Not necessarily. It is still possible to re-register until a couple of weeks before each election, BUT these changes will affect constituency boundaries, so their votes might be less effective.
How will this happen?
Parliament has instructed the Boundary Commission to prepare new constituency boundaries. All constituencies should be roughly the same size, BUT the Commission has been told to use the voting register as it exists on 1 December 2015 to fix the boundaries for the 2020 general election.
Will this make any practical difference?
You bet it will. In Leeds Central constituency, for example, there are nearly 21,000 residential properties where nobody has yet registered to vote. Suppose there are, on average, two electors per house
or flat. That equates to 42,000 missing electors, which is a massive number of people to “lose”. It means that any new boundaries will bear little relationship to where people actually live.
Will this affect the outcome?
Many of the areas with slow registration include inner-city private-rented housing, where people move home fairly often. Few of these electors vote Conservative at the present time. On the whole they tend to back Labour, Green, Lib Dem or even UKIP. The Tory government’s gerrymandering will trap millions of anti-Tory voters within over-sized inner-city constituencies. Such votes don’t harm the government because the Tories stood little chance of winning such seats in the first place. BUT false boundaries will keep anti-Tory voters out of marginal constituencies which the government aims to win.
Surely they wouldn’t be so devious?
Every political party makes these calculations, but few have previously put them into effect. Ever since Margaret Thatcher, the Tories have engaged in social cleansing on a massive scale. We reckon that boundary errors could easily be worth fifty seats in the next Parliament.
What can be done about it?
The Tory government has already passed these laws, but you can help to defeat the Tories electoral scam by registering to vote before 1 December 2015.
The Leeds Figures
The estimate of 100,000 missing voters is based on the number of dwellings in Leeds where no-one was registered on 2 November. We are well aware that in some cases there will be no-one eligible to vote at this address. But we estimate that that will be cancelled out by a fairly conservative estimate of voters per household – we’ve used a multiplier of 2 – plus the fact that we have not included Morley and Outwood in our overall total: part of this constituency is in Wakefield and we have not been able to get the figures to complete the calculations here.

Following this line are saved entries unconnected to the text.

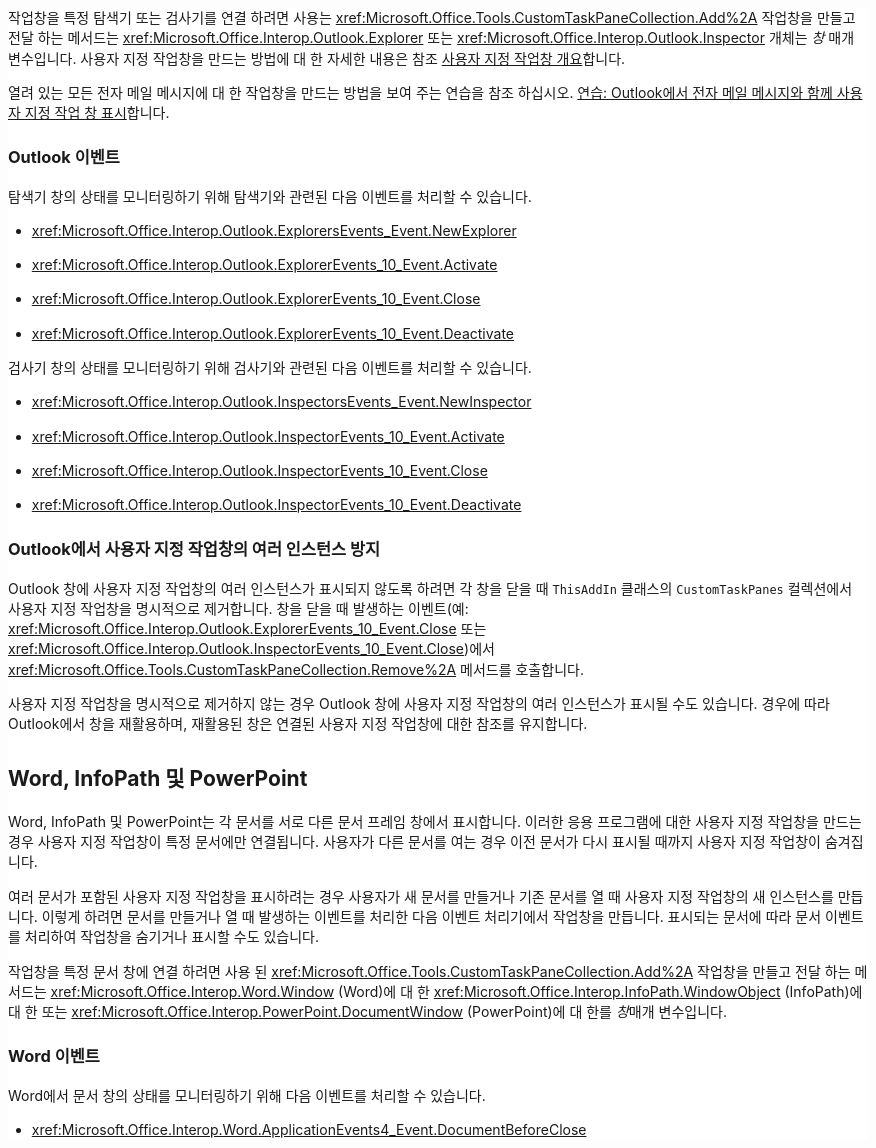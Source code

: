  작업창을 특정 탐색기 또는 검사기를 연결 하려면 사용는 <xref:Microsoft.Office.Tools.CustomTaskPaneCollection.Add%2A> 작업창을 만들고 전달 하는 메서드는 <xref:Microsoft.Office.Interop.Outlook.Explorer> 또는 <xref:Microsoft.Office.Interop.Outlook.Inspector> 개체는 *창* 매개 변수입니다. 사용자 지정 작업창을 만드는 방법에 대 한 자세한 내용은 참조 [사용자 지정 작업창 개요](../vsto/custom-task-panes.md)합니다.  
  
 열려 있는 모든 전자 메일 메시지에 대 한 작업창을 만드는 방법을 보여 주는 연습을 참조 하십시오. [연습: Outlook에서 전자 메일 메시지와 함께 사용자 지정 작업 창 표시](../vsto/walkthrough-displaying-custom-task-panes-with-e-mail-messages-in-outlook.md)합니다.  
  
### <a name="outlook-events"></a>Outlook 이벤트  
 탐색기 창의 상태를 모니터링하기 위해 탐색기와 관련된 다음 이벤트를 처리할 수 있습니다.  
  
-   <xref:Microsoft.Office.Interop.Outlook.ExplorersEvents_Event.NewExplorer>  
  
-   <xref:Microsoft.Office.Interop.Outlook.ExplorerEvents_10_Event.Activate>  
  
-   <xref:Microsoft.Office.Interop.Outlook.ExplorerEvents_10_Event.Close>  
  
-   <xref:Microsoft.Office.Interop.Outlook.ExplorerEvents_10_Event.Deactivate>  
  
 검사기 창의 상태를 모니터링하기 위해 검사기와 관련된 다음 이벤트를 처리할 수 있습니다.  
  
-   <xref:Microsoft.Office.Interop.Outlook.InspectorsEvents_Event.NewInspector>  
  
-   <xref:Microsoft.Office.Interop.Outlook.InspectorEvents_10_Event.Activate>  
  
-   <xref:Microsoft.Office.Interop.Outlook.InspectorEvents_10_Event.Close>  
  
-   <xref:Microsoft.Office.Interop.Outlook.InspectorEvents_10_Event.Deactivate>  
  
### <a name="preventing-multiple-instances-of-a-custom-task-pane-in-outlook"></a>Outlook에서 사용자 지정 작업창의 여러 인스턴스 방지  
 Outlook 창에 사용자 지정 작업창의 여러 인스턴스가 표시되지 않도록 하려면 각 창을 닫을 때 `ThisAddIn` 클래스의 `CustomTaskPanes` 컬렉션에서 사용자 지정 작업창을 명시적으로 제거합니다. 창을 닫을 때 발생하는 이벤트(예: <xref:Microsoft.Office.Interop.Outlook.ExplorerEvents_10_Event.Close> 또는 <xref:Microsoft.Office.Interop.Outlook.InspectorEvents_10_Event.Close>)에서 <xref:Microsoft.Office.Tools.CustomTaskPaneCollection.Remove%2A> 메서드를 호출합니다.  
  
 사용자 지정 작업창을 명시적으로 제거하지 않는 경우 Outlook 창에 사용자 지정 작업창의 여러 인스턴스가 표시될 수도 있습니다. 경우에 따라 Outlook에서 창을 재활용하며, 재활용된 창은 연결된 사용자 지정 작업창에 대한 참조를 유지합니다.  
  
##  <a name="WordAndInfoPath"></a>Word, InfoPath 및 PowerPoint  
 Word, InfoPath 및 PowerPoint는 각 문서를 서로 다른 문서 프레임 창에서 표시합니다. 이러한 응용 프로그램에 대한 사용자 지정 작업창을 만드는 경우 사용자 지정 작업창이 특정 문서에만 연결됩니다. 사용자가 다른 문서를 여는 경우 이전 문서가 다시 표시될 때까지 사용자 지정 작업창이 숨겨집니다.  
  
 여러 문서가 포함된 사용자 지정 작업창을 표시하려는 경우 사용자가 새 문서를 만들거나 기존 문서를 열 때 사용자 지정 작업창의 새 인스턴스를 만듭니다. 이렇게 하려면 문서를 만들거나 열 때 발생하는 이벤트를 처리한 다음 이벤트 처리기에서 작업창을 만듭니다. 표시되는 문서에 따라 문서 이벤트를 처리하여 작업창을 숨기거나 표시할 수도 있습니다.  
  
 작업창을 특정 문서 창에 연결 하려면 사용 된 <xref:Microsoft.Office.Tools.CustomTaskPaneCollection.Add%2A> 작업창을 만들고 전달 하는 메서드는 <xref:Microsoft.Office.Interop.Word.Window> (Word)에 대 한 <xref:Microsoft.Office.Interop.InfoPath.WindowObject> (InfoPath)에 대 한 또는 <xref:Microsoft.Office.Interop.PowerPoint.DocumentWindow> (PowerPoint)에 대 한를 *창*매개 변수입니다.  
  
### <a name="word-events"></a>Word 이벤트  
 Word에서 문서 창의 상태를 모니터링하기 위해 다음 이벤트를 처리할 수 있습니다.  
  
-   <xref:Microsoft.Office.Interop.Word.ApplicationEvents4_Event.DocumentBeforeClose>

Dwellings without registered voters by Parliamentary constituency [Leeds Council wards in brackets].
[Figures are taken from data supplied by Leeds Elections Office – correct as at 2 November. Calculated and rechecked by Cllr John Illingworh – our thanks to John for this excellent work. The Government website is, unhelpfully, – deliberately? – not revealing overall figures until 1 December, so we cannot double check the situation there.]

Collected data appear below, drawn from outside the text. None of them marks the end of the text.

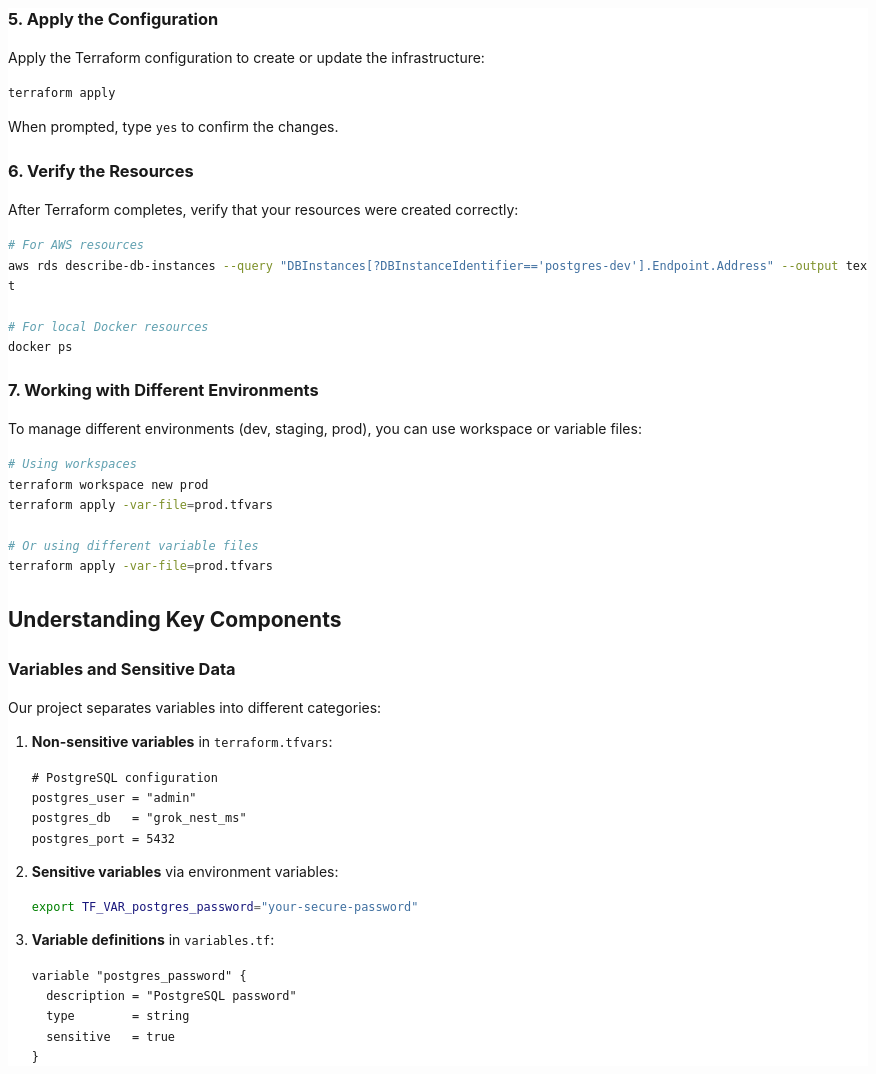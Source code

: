 ### 5. Apply the Configuration

Apply the Terraform configuration to create or update the infrastructure:

```bash
terraform apply
```

When prompted, type `yes` to confirm the changes.

### 6. Verify the Resources

After Terraform completes, verify that your resources were created correctly:

```bash
# For AWS resources
aws rds describe-db-instances --query "DBInstances[?DBInstanceIdentifier=='postgres-dev'].Endpoint.Address" --output text

# For local Docker resources
docker ps
```

### 7. Working with Different Environments

To manage different environments (dev, staging, prod), you can use workspace or variable files:

```bash
# Using workspaces
terraform workspace new prod
terraform apply -var-file=prod.tfvars

# Or using different variable files
terraform apply -var-file=prod.tfvars
```

## Understanding Key Components

### Variables and Sensitive Data

Our project separates variables into different categories:

1. **Non-sensitive variables** in `terraform.tfvars`:
   ```hcl
   # PostgreSQL configuration
   postgres_user = "admin"
   postgres_db   = "grok_nest_ms"
   postgres_port = 5432
   ```

2. **Sensitive variables** via environment variables:
   ```bash
   export TF_VAR_postgres_password="your-secure-password"
   ```

3. **Variable definitions** in `variables.tf`:
   ```hcl
   variable "postgres_password" {
     description = "PostgreSQL password"
     type        = string
     sensitive   = true
   }
   ```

Leeds NW – 5745 [2579 Headingley; 1718 Weetwood; 719 Adel and Wharfedale; 729 Otley and Yeadon]
Leeds NE – 4532 [1934 Chapel Allerton; 918 Roundhay; 858 Moortown; 822 Alwoodley]
Leeds East – 5434 [2462 Gipton and Harehills;, 1275 Killingbeck and Seacroft; 916 Cross Gates and Whinmoor; 781 Temple Newsam]
Leeds West -7065 [2352 Armley; 2223 Kirkstall; 1269 Bramley and Stanningley; 1221 Farnley and Wortley]
Leeds central – 20701 [8738 City and Hunslet; 5695 Hyde Park and Woodhouse; 2868 Burmantofts and Richmond Hill; 1972 Beeston; 1428 Middleton Park]
Pudsey – 3777 [1125 Horsforth; 1071 Pudsey; 864 Calverley; 717 Guiseley]
Elmet – 2791 [653 Kippax and Methley; 609 Rothwell; 551 Wetherby; 503 Garforth and Swillington; 475 Harewood]
Morley and Outwood – no total [Morley South 1078, Morley North 845, Ardsley and Robin Hood 612, Stanley and Outwood East, Wrenthorpe and Outwood West – we do not have figures for these last two wards, in Wakefield.]
The Leeds central figures reflect a “perfect storm” situation in the new system: student tower blocks, private rented accommodation with fast turnover, gated apartment blocks.
Overall unregistered properties in the Leeds Constituencies [excluding Morley and Outwood] = 50,045 = 100,090 at an average of two voters per address.